Stored entries
#####

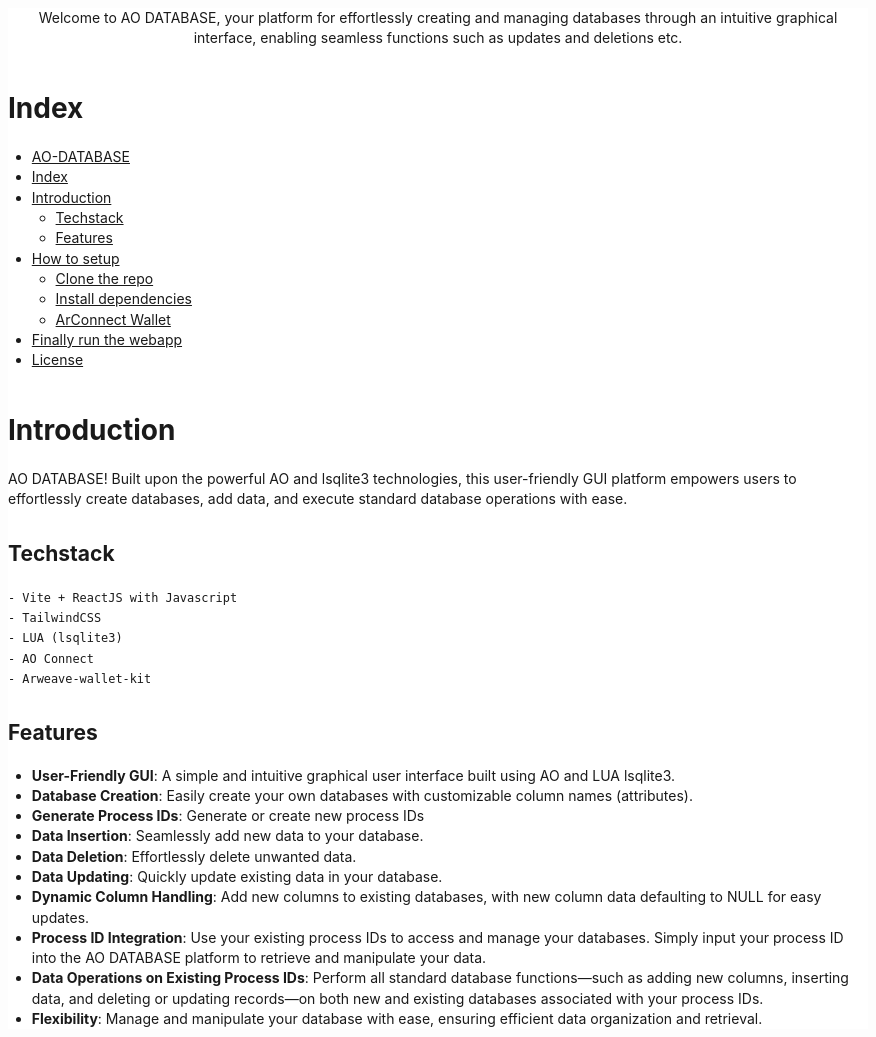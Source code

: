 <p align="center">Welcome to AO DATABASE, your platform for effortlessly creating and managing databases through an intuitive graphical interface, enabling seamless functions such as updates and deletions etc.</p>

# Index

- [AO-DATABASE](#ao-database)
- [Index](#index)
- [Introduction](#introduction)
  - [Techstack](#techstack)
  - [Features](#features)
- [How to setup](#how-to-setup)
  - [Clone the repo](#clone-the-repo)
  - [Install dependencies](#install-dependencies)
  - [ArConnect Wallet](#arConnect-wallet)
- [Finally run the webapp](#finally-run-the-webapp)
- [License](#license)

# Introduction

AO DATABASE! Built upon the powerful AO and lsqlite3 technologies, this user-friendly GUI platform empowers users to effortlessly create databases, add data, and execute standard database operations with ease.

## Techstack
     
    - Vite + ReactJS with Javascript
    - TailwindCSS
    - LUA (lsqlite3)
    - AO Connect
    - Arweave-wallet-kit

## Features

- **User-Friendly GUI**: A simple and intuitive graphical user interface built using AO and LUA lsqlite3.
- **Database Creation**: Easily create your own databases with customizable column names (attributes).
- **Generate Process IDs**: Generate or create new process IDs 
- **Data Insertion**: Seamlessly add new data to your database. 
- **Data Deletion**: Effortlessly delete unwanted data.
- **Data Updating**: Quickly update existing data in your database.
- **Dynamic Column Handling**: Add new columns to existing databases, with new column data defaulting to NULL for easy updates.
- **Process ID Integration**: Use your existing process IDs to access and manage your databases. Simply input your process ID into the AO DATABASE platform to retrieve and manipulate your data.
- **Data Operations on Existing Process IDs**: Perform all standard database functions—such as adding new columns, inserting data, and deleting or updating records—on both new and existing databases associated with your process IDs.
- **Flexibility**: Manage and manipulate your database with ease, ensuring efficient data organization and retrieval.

#####

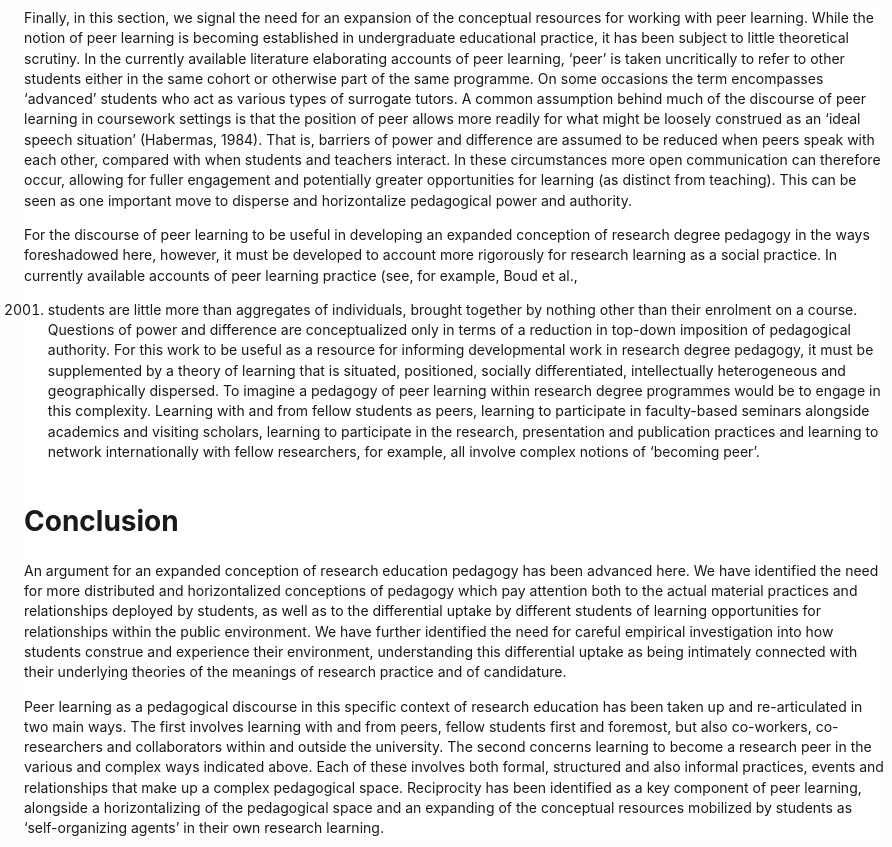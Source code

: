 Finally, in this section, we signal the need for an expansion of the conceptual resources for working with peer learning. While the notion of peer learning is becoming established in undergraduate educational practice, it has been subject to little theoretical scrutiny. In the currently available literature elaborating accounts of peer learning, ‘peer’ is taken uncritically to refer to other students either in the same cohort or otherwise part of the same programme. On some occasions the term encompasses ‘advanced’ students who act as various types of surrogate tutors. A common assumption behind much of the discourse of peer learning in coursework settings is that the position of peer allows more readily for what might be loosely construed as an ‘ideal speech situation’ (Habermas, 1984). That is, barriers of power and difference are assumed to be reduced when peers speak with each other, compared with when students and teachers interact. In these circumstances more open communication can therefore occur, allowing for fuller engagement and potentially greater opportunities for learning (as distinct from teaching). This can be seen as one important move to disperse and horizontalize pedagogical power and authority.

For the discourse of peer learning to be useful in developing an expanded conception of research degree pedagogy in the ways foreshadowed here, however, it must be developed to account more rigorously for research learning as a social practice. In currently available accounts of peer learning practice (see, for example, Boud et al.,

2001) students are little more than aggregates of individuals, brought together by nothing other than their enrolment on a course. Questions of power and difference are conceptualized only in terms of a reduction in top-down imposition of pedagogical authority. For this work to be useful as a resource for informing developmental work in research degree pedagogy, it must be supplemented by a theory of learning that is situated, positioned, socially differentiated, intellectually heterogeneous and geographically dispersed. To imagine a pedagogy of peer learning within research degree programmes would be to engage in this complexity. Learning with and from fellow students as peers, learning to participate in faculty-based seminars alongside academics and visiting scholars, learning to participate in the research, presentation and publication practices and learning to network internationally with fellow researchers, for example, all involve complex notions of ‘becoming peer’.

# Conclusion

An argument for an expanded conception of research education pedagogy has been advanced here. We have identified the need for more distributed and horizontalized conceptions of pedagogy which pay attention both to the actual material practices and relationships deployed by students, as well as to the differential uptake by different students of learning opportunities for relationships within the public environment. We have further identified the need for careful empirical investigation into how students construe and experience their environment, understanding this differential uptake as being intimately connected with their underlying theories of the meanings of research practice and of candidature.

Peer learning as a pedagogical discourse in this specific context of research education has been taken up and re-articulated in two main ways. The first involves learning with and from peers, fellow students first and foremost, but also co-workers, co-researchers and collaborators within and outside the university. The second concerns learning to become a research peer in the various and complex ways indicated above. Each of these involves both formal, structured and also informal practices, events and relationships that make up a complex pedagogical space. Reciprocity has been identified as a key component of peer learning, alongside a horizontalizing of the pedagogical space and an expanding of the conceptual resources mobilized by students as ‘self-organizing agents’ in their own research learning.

#####

**Exercise prompt:** Reproduce verbatim the lines above, from the line with "- [Clone the repo](#clone-the-repo)" through the line with "# Introduction".

**Solution:**
  - [Clone the repo](#clone-the-repo)
  - [Install dependencies](#install-dependencies)
  - [ArConnect Wallet](#arConnect-wallet)
- [Finally run the webapp](#finally-run-the-webapp)
- [License](#license)

# Introduction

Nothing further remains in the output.